** AVAILABLE DATA follows **

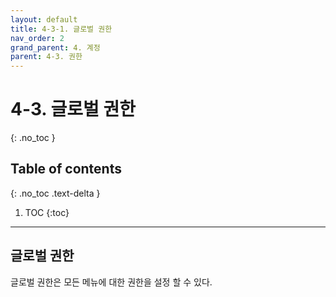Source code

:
 ```yaml
---
layout: default
title: 4-3-1. 글로벌 권한
nav_order: 2
grand_parent: 4. 계정
parent: 4-3. 권한
---
```


# 4-3. 글로벌 권한
{: .no_toc }

## Table of contents
{: .no_toc .text-delta }

1. TOC
{:toc}

---

## 글로벌 권한
글로벌 권한은 모든 메뉴에 대한 권한을 설정 할 수 있다.


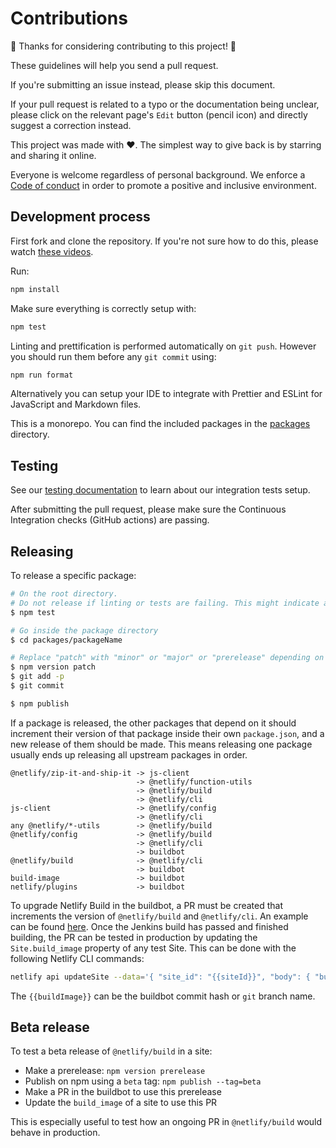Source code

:# Contributions

🎉 Thanks for considering contributing to this project! 🎉

These guidelines will help you send a pull request.

If you're submitting an issue instead, please skip this document.

If your pull request is related to a typo or the documentation being unclear, please click on the relevant page's `Edit`
button (pencil icon) and directly suggest a correction instead.

This project was made with ❤️. The simplest way to give back is by starring and sharing it online.

Everyone is welcome regardless of personal background. We enforce a [Code of conduct](CODE_OF_CONDUCT.md) in order to
promote a positive and inclusive environment.

## Development process

First fork and clone the repository. If you're not sure how to do this, please watch
[these videos](https://egghead.io/courses/how-to-contribute-to-an-open-source-project-on-github).

Run:

```bash
npm install
```

Make sure everything is correctly setup with:

```bash
npm test
```

Linting and prettification is performed automatically on `git push`. However you should run them before any `git commit`
using:

```bash
npm run format
```

Alternatively you can setup your IDE to integrate with Prettier and ESLint for JavaScript and Markdown files.

This is a monorepo. You can find the included packages in the [packages](packages) directory.

## Testing

See our [testing documentation](packages/build/tests/README.md) to learn about our integration tests setup.

After submitting the pull request, please make sure the Continuous Integration checks (GitHub actions) are passing.

## Releasing

To release a specific package:

```bash
# On the root directory.
# Do not release if linting or tests are failing. This might indicate a bug.
$ npm test

# Go inside the package directory
$ cd packages/packageName

# Replace "patch" with "minor" or "major" or "prerelease" depending on the case
$ npm version patch
$ git add -p
$ git commit

$ npm publish
```

If a package is released, the other packages that depend on it should increment their version of that package inside
their own `package.json`, and a new release of them should be made. This means releasing one package usually ends up
releasing all upstream packages in order.

```
@netlify/zip-it-and-ship-it -> js-client
                            -> @netlify/function-utils
                            -> @netlify/build
                            -> @netlify/cli
js-client                   -> @netlify/config
                            -> @netlify/cli
any @netlify/*-utils        -> @netlify/build
@netlify/config             -> @netlify/build
                            -> @netlify/cli
                            -> buildbot
@netlify/build              -> @netlify/cli
                            -> buildbot
build-image                 -> buildbot
netlify/plugins             -> buildbot
```

To upgrade Netlify Build in the buildbot, a PR must be created that increments the version of `@netlify/build` and
`@netlify/cli`. An example can be found [here](https://github.com/netlify/buildbot/pull/852). Once the Jenkins build has
passed and finished building, the PR can be tested in production by updating the `Site.build_image` property of any test
Site. This can be done with the following Netlify CLI commands:

```bash
netlify api updateSite --data='{ "site_id": "{{siteId}}", "body": { "build_image": "{{buildImage}}" }}'
```

The `{{buildImage}}` can be the buildbot commit hash or `git` branch name.

## Beta release

To test a beta release of `@netlify/build` in a site:

- Make a prerelease: `npm version prerelease`
- Publish on npm using a `beta` tag: `npm publish --tag=beta`
- Make a PR in the buildbot to use this prerelease
- Update the `build_image` of a site to use this PR

This is especially useful to test how an ongoing PR in `@netlify/build` would behave in production.
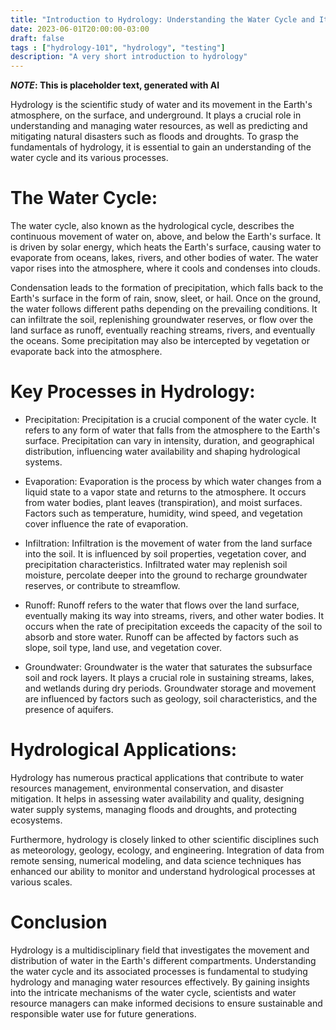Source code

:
 ```yaml
---
title: "Introduction to Hydrology: Understanding the Water Cycle and Its Processes"
date: 2023-06-01T20:00:00-03:00
draft: false
tags : ["hydrology-101", "hydrology", "testing"]
description: "A very short introduction to hydrology"
---
```


***NOTE*: This is placeholder text, generated with AI**

Hydrology is the scientific study of water and its movement in the Earth's atmosphere, on the surface, and underground. It plays a crucial role in understanding and managing water resources, as well as predicting and mitigating natural disasters such as floods and droughts. To grasp the fundamentals of hydrology, it is essential to gain an understanding of the water cycle and its various processes.

# The Water Cycle:

The water cycle, also known as the hydrological cycle, describes the continuous movement of water on, above, and below the Earth's surface. It is driven by solar energy, which heats the Earth's surface, causing water to evaporate from oceans, lakes, rivers, and other bodies of water. The water vapor rises into the atmosphere, where it cools and condenses into clouds.

Condensation leads to the formation of precipitation, which falls back to the Earth's surface in the form of rain, snow, sleet, or hail. Once on the ground, the water follows different paths depending on the prevailing conditions. It can infiltrate the soil, replenishing groundwater reserves, or flow over the land surface as runoff, eventually reaching streams, rivers, and eventually the oceans. Some precipitation may also be intercepted by vegetation or evaporate back into the atmosphere.

# Key Processes in Hydrology:

+ Precipitation: Precipitation is a crucial component of the water cycle. It refers to any form of water that falls from the atmosphere to the Earth's surface. Precipitation can vary in intensity, duration, and geographical distribution, influencing water availability and shaping hydrological systems.

+ Evaporation: Evaporation is the process by which water changes from a liquid state to a vapor state and returns to the atmosphere. It occurs from water bodies, plant leaves (transpiration), and moist surfaces. Factors such as temperature, humidity, wind speed, and vegetation cover influence the rate of evaporation.

+ Infiltration: Infiltration is the movement of water from the land surface into the soil. It is influenced by soil properties, vegetation cover, and precipitation characteristics. Infiltrated water may replenish soil moisture, percolate deeper into the ground to recharge groundwater reserves, or contribute to streamflow.

+ Runoff: Runoff refers to the water that flows over the land surface, eventually making its way into streams, rivers, and other water bodies. It occurs when the rate of precipitation exceeds the capacity of the soil to absorb and store water. Runoff can be affected by factors such as slope, soil type, land use, and vegetation cover.

+ Groundwater: Groundwater is the water that saturates the subsurface soil and rock layers. It plays a crucial role in sustaining streams, lakes, and wetlands during dry periods. Groundwater storage and movement are influenced by factors such as geology, soil characteristics, and the presence of aquifers.

# Hydrological Applications:

Hydrology has numerous practical applications that contribute to water resources management, environmental conservation, and disaster mitigation. It helps in assessing water availability and quality, designing water supply systems, managing floods and droughts, and protecting ecosystems.

Furthermore, hydrology is closely linked to other scientific disciplines such as meteorology, geology, ecology, and engineering. Integration of data from remote sensing, numerical modeling, and data science techniques has enhanced our ability to monitor and understand hydrological processes at various scales.

# Conclusion

Hydrology is a multidisciplinary field that investigates the movement and distribution of water in the Earth's different compartments. Understanding the water cycle and its associated processes is fundamental to studying hydrology and managing water resources effectively. By gaining insights into the intricate mechanisms of the water cycle, scientists and water resource managers can make informed decisions to ensure sustainable and responsible water use for future generations.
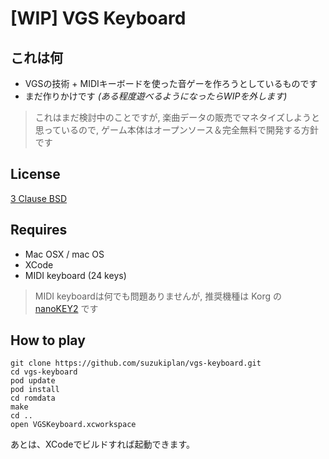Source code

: # [WIP] VGS Keyboard

## これは何
- VGSの技術 + MIDIキーボードを使った音ゲーを作ろうとしているものです
- まだ作りかけです _(ある程度遊べるようになったらWIPを外します)_

> これはまだ検討中のことですが, 楽曲データの販売でマネタイズしようと思っているので, ゲーム本体はオープンソース＆完全無料で開発する方針です

## License
[3 Clause BSD](LICENSE.txt)

## Requires
- Mac OSX / mac OS
- XCode
- MIDI keyboard (24 keys)

> MIDI keyboardは何でも問題ありませんが, 推奨機種は Korg の [nanoKEY2](http://www.korg.com/jp/products/computergear/nanokey2/) です

## How to play
```
git clone https://github.com/suzukiplan/vgs-keyboard.git
cd vgs-keyboard
pod update
pod install
cd romdata
make
cd ..
open VGSKeyboard.xcworkspace
```
あとは、XCodeでビルドすれば起動できます。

** End of AVAILABLE DATA **

Please print each entry exactly as it stands, without the pictures.

▶ **TASK RESULT**
Source code

:
 ```yaml
---
layout: default
title: 4-3-1. 글로벌 권한
nav_order: 2
grand_parent: 4. 계정
parent: 4-3. 권한
---
```


# 4-3. 글로벌 권한
{: .no_toc }

## Table of contents
{: .no_toc .text-delta }

1. TOC
{:toc}

---

## 글로벌 권한
글로벌 권한은 모든 메뉴에 대한 권한을 설정 할 수 있다.


Source code

:# Contributions

🎉 Thanks for considering contributing to this project! 🎉

These guidelines will help you send a pull request.

If you're submitting an issue instead, please skip this document.

If your pull request is related to a typo or the documentation being unclear, please click on the relevant page's `Edit`
button (pencil icon) and directly suggest a correction instead.

This project was made with ❤️. The simplest way to give back is by starring and sharing it online.

Everyone is welcome regardless of personal background. We enforce a [Code of conduct](CODE_OF_CONDUCT.md) in order to
promote a positive and inclusive environment.

## Development process

First fork and clone the repository. If you're not sure how to do this, please watch
[these videos](https://egghead.io/courses/how-to-contribute-to-an-open-source-project-on-github).

Run:

```bash
npm install
```

Make sure everything is correctly setup with:

```bash
npm test
```

Linting and prettification is performed automatically on `git push`. However you should run them before any `git commit`
using:

```bash
npm run format
```

Alternatively you can setup your IDE to integrate with Prettier and ESLint for JavaScript and Markdown files.

This is a monorepo. You can find the included packages in the [packages](packages) directory.

## Testing

See our [testing documentation](packages/build/tests/README.md) to learn about our integration tests setup.

After submitting the pull request, please make sure the Continuous Integration checks (GitHub actions) are passing.

## Releasing

To release a specific package:

```bash
# On the root directory.
# Do not release if linting or tests are failing. This might indicate a bug.
$ npm test

# Go inside the package directory
$ cd packages/packageName

# Replace "patch" with "minor" or "major" or "prerelease" depending on the case
$ npm version patch
$ git add -p
$ git commit

$ npm publish
```

If a package is released, the other packages that depend on it should increment their version of that package inside
their own `package.json`, and a new release of them should be made. This means releasing one package usually ends up
releasing all upstream packages in order.

```
@netlify/zip-it-and-ship-it -> js-client
                            -> @netlify/function-utils
                            -> @netlify/build
                            -> @netlify/cli
js-client                   -> @netlify/config
                            -> @netlify/cli
any @netlify/*-utils        -> @netlify/build
@netlify/config             -> @netlify/build
                            -> @netlify/cli
                            -> buildbot
@netlify/build              -> @netlify/cli
                            -> buildbot
build-image                 -> buildbot
netlify/plugins             -> buildbot
```

To upgrade Netlify Build in the buildbot, a PR must be created that increments the version of `@netlify/build` and
`@netlify/cli`. An example can be found [here](https://github.com/netlify/buildbot/pull/852). Once the Jenkins build has
passed and finished building, the PR can be tested in production by updating the `Site.build_image` property of any test
Site. This can be done with the following Netlify CLI commands:

```bash
netlify api updateSite --data='{ "site_id": "{{siteId}}", "body": { "build_image": "{{buildImage}}" }}'
```

The `{{buildImage}}` can be the buildbot commit hash or `git` branch name.

## Beta release

To test a beta release of `@netlify/build` in a site:

- Make a prerelease: `npm version prerelease`
- Publish on npm using a `beta` tag: `npm publish --tag=beta`
- Make a PR in the buildbot to use this prerelease
- Update the `build_image` of a site to use this PR

This is especially useful to test how an ongoing PR in `@netlify/build` would behave in production.
Source code

:
 ```yaml
---
title: "Introduction to Hydrology: Understanding the Water Cycle and Its Processes"
date: 2023-06-01T20:00:00-03:00
draft: false
tags : ["hydrology-101", "hydrology", "testing"]
description: "A very short introduction to hydrology"
---
```


***NOTE*: This is placeholder text, generated with AI**

Hydrology is the scientific study of water and its movement in the Earth's atmosphere, on the surface, and underground. It plays a crucial role in understanding and managing water resources, as well as predicting and mitigating natural disasters such as floods and droughts. To grasp the fundamentals of hydrology, it is essential to gain an understanding of the water cycle and its various processes.

# The Water Cycle:

The water cycle, also known as the hydrological cycle, describes the continuous movement of water on, above, and below the Earth's surface. It is driven by solar energy, which heats the Earth's surface, causing water to evaporate from oceans, lakes, rivers, and other bodies of water. The water vapor rises into the atmosphere, where it cools and condenses into clouds.

Condensation leads to the formation of precipitation, which falls back to the Earth's surface in the form of rain, snow, sleet, or hail. Once on the ground, the water follows different paths depending on the prevailing conditions. It can infiltrate the soil, replenishing groundwater reserves, or flow over the land surface as runoff, eventually reaching streams, rivers, and eventually the oceans. Some precipitation may also be intercepted by vegetation or evaporate back into the atmosphere.

# Key Processes in Hydrology:

+ Precipitation: Precipitation is a crucial component of the water cycle. It refers to any form of water that falls from the atmosphere to the Earth's surface. Precipitation can vary in intensity, duration, and geographical distribution, influencing water availability and shaping hydrological systems.

+ Evaporation: Evaporation is the process by which water changes from a liquid state to a vapor state and returns to the atmosphere. It occurs from water bodies, plant leaves (transpiration), and moist surfaces. Factors such as temperature, humidity, wind speed, and vegetation cover influence the rate of evaporation.

+ Infiltration: Infiltration is the movement of water from the land surface into the soil. It is influenced by soil properties, vegetation cover, and precipitation characteristics. Infiltrated water may replenish soil moisture, percolate deeper into the ground to recharge groundwater reserves, or contribute to streamflow.

+ Runoff: Runoff refers to the water that flows over the land surface, eventually making its way into streams, rivers, and other water bodies. It occurs when the rate of precipitation exceeds the capacity of the soil to absorb and store water. Runoff can be affected by factors such as slope, soil type, land use, and vegetation cover.

+ Groundwater: Groundwater is the water that saturates the subsurface soil and rock layers. It plays a crucial role in sustaining streams, lakes, and wetlands during dry periods. Groundwater storage and movement are influenced by factors such as geology, soil characteristics, and the presence of aquifers.

# Hydrological Applications:

Hydrology has numerous practical applications that contribute to water resources management, environmental conservation, and disaster mitigation. It helps in assessing water availability and quality, designing water supply systems, managing floods and droughts, and protecting ecosystems.

Furthermore, hydrology is closely linked to other scientific disciplines such as meteorology, geology, ecology, and engineering. Integration of data from remote sensing, numerical modeling, and data science techniques has enhanced our ability to monitor and understand hydrological processes at various scales.

# Conclusion

Hydrology is a multidisciplinary field that investigates the movement and distribution of water in the Earth's different compartments. Understanding the water cycle and its associated processes is fundamental to studying hydrology and managing water resources effectively. By gaining insights into the intricate mechanisms of the water cycle, scientists and water resource managers can make informed decisions to ensure sustainable and responsible water use for future generations.
Source code

: # [WIP] VGS Keyboard

## これは何
- VGSの技術 + MIDIキーボードを使った音ゲーを作ろうとしているものです
- まだ作りかけです _(ある程度遊べるようになったらWIPを外します)_

> これはまだ検討中のことですが, 楽曲データの販売でマネタイズしようと思っているので, ゲーム本体はオープンソース＆完全無料で開発する方針です

## License
[3 Clause BSD](LICENSE.txt)

## Requires
- Mac OSX / mac OS
- XCode
- MIDI keyboard (24 keys)

> MIDI keyboardは何でも問題ありませんが, 推奨機種は Korg の [nanoKEY2](http://www.korg.com/jp/products/computergear/nanokey2/) です

## How to play
```
git clone https://github.com/suzukiplan/vgs-keyboard.git
cd vgs-keyboard
pod update
pod install
cd romdata
make
cd ..
open VGSKeyboard.xcworkspace
```
あとは、XCodeでビルドすれば起動できます。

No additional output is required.